LUI. — Depuis vingt et des années, Monsieur, pour vous servir ?

MOI. — Vous accepteriez bien…

LUI. — Un petit marc… Je fais un métier qui donne soif… Il y a un va-et-vient là-dedans, une poussière… On voit de drôles de gens, des jolies femmes, et des moins jolies… Je les regarde le moins possible, ça ne me regarde pas, vous comprenez ? Le concierge. Après un marc, on en prend volontiers un autre. Vous êtes bien aimable, Monsieur. Il y en a qui viennent me raconter leurs petites affaires. Je donne des conseils. Les gens, ça se noie dans un verre d’eau…

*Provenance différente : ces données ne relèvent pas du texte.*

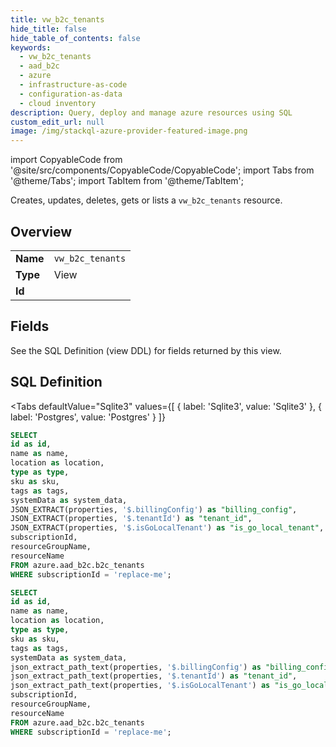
 ```yaml
--- 
title: vw_b2c_tenants
hide_title: false
hide_table_of_contents: false
keywords:
  - vw_b2c_tenants
  - aad_b2c
  - azure
  - infrastructure-as-code
  - configuration-as-data
  - cloud inventory
description: Query, deploy and manage azure resources using SQL
custom_edit_url: null
image: /img/stackql-azure-provider-featured-image.png
---
```


import CopyableCode from '@site/src/components/CopyableCode/CopyableCode';
import Tabs from '@theme/Tabs';
import TabItem from '@theme/TabItem';

Creates, updates, deletes, gets or lists a <code>vw_b2c_tenants</code> resource.

## Overview
<table><tbody>
<tr><td><b>Name</b></td><td><code>vw_b2c_tenants</code></td></tr>
<tr><td><b>Type</b></td><td>View</td></tr>
<tr><td><b>Id</b></td><td><CopyableCode code="azure.aad_b2c.vw_b2c_tenants" /></td></tr>
</tbody></table>

## Fields

See the SQL Definition (view DDL) for fields returned by this view.

## SQL Definition

<Tabs
defaultValue="Sqlite3"
values={[
{ label: 'Sqlite3', value: 'Sqlite3' },
{ label: 'Postgres', value: 'Postgres' }
]}
>
<TabItem value="Sqlite3">

```sql
SELECT
id as id,
name as name,
location as location,
type as type,
sku as sku,
tags as tags,
systemData as system_data,
JSON_EXTRACT(properties, '$.billingConfig') as "billing_config",
JSON_EXTRACT(properties, '$.tenantId') as "tenant_id",
JSON_EXTRACT(properties, '$.isGoLocalTenant') as "is_go_local_tenant",
subscriptionId,
resourceGroupName,
resourceName
FROM azure.aad_b2c.b2c_tenants
WHERE subscriptionId = 'replace-me';
```

</TabItem>
<TabItem value="Postgres">

```sql
SELECT
id as id,
name as name,
location as location,
type as type,
sku as sku,
tags as tags,
systemData as system_data,
json_extract_path_text(properties, '$.billingConfig') as "billing_config",
json_extract_path_text(properties, '$.tenantId') as "tenant_id",
json_extract_path_text(properties, '$.isGoLocalTenant') as "is_go_local_tenant",
subscriptionId,
resourceGroupName,
resourceName
FROM azure.aad_b2c.b2c_tenants
WHERE subscriptionId = 'replace-me';
```

</TabItem>
</Tabs>
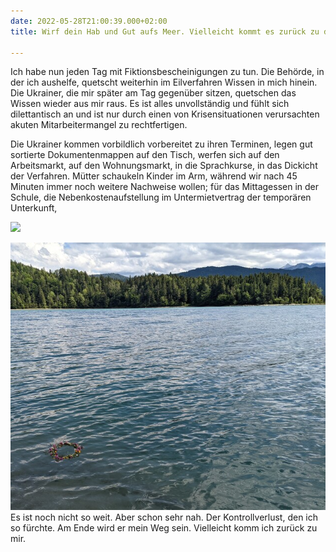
 ```yaml
---
date: 2022-05-28T21:00:39.000+02:00
title: Wirf dein Hab und Gut aufs Meer. Vielleicht kommt es zurück zu dir

---
```

Ich habe nun jeden Tag mit Fiktionsbescheinigungen zu tun. Die Behörde, in der ich aushelfe, quetscht weiterhin im Eilverfahren Wissen in mich hinein. Die Ukrainer, die mir später am Tag gegenüber sitzen, quetschen das Wissen wieder aus mir raus. Es ist alles unvollständig und fühlt sich dilettantisch an und ist nur durch einen von Krisensituationen verursachten akuten Mitarbeitermangel zu rechtfertigen.

Die Ukrainer kommen vorbildlich vorbereitet zu ihren Terminen, legen gut sortierte Dokumentenmappen auf den Tisch, werfen sich auf den Arbeitsmarkt, auf den Wohnungsmarkt, in die Sprachkurse, in das Dickicht der Verfahren. Mütter schaukeln Kinder im Arm, während wir nach 45 Minuten immer noch weitere Nachweise wollen; für das Mittagessen in der Schule, die Nebenkostenaufstellung im  Untermietvertrag der temporären Unterkunft, 

![](/uploads/pxl_20220527_142002847.jpg)

![](/uploads/pxl_20220527_133151488_1.jpg)Es ist noch nicht so weit. Aber schon sehr nah. Der Kontrollverlust, den ich so fürchte. Am Ende wird er mein Weg sein. Vielleicht komm ich zurück zu mir.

MOI. — Il y a toutes sortes de locataires, dans votre passage.

LUI, devient circonspect.

Je désirais savoir s’il existait toujours dans son domaine une bizarre institution de laquelle m’avait jadis entretenu Paul Valéry : une agence qui se chargeait de faire parvenir à toute adresse des lettres venues de n’importe quel point du globe, ce qui permettait de feindre un voyage en Extrême-Orient, par exemple, sans quitter d’une semelle l’extrême-occident d’une aventure secrète. Impossible de rien apprendre : le concierge n’avait jamais entendu dire… Après tout, que sait un concierge ? Et peut-être, qu’il y a plus de vingt ans que Valéry usait de semblables supercheries.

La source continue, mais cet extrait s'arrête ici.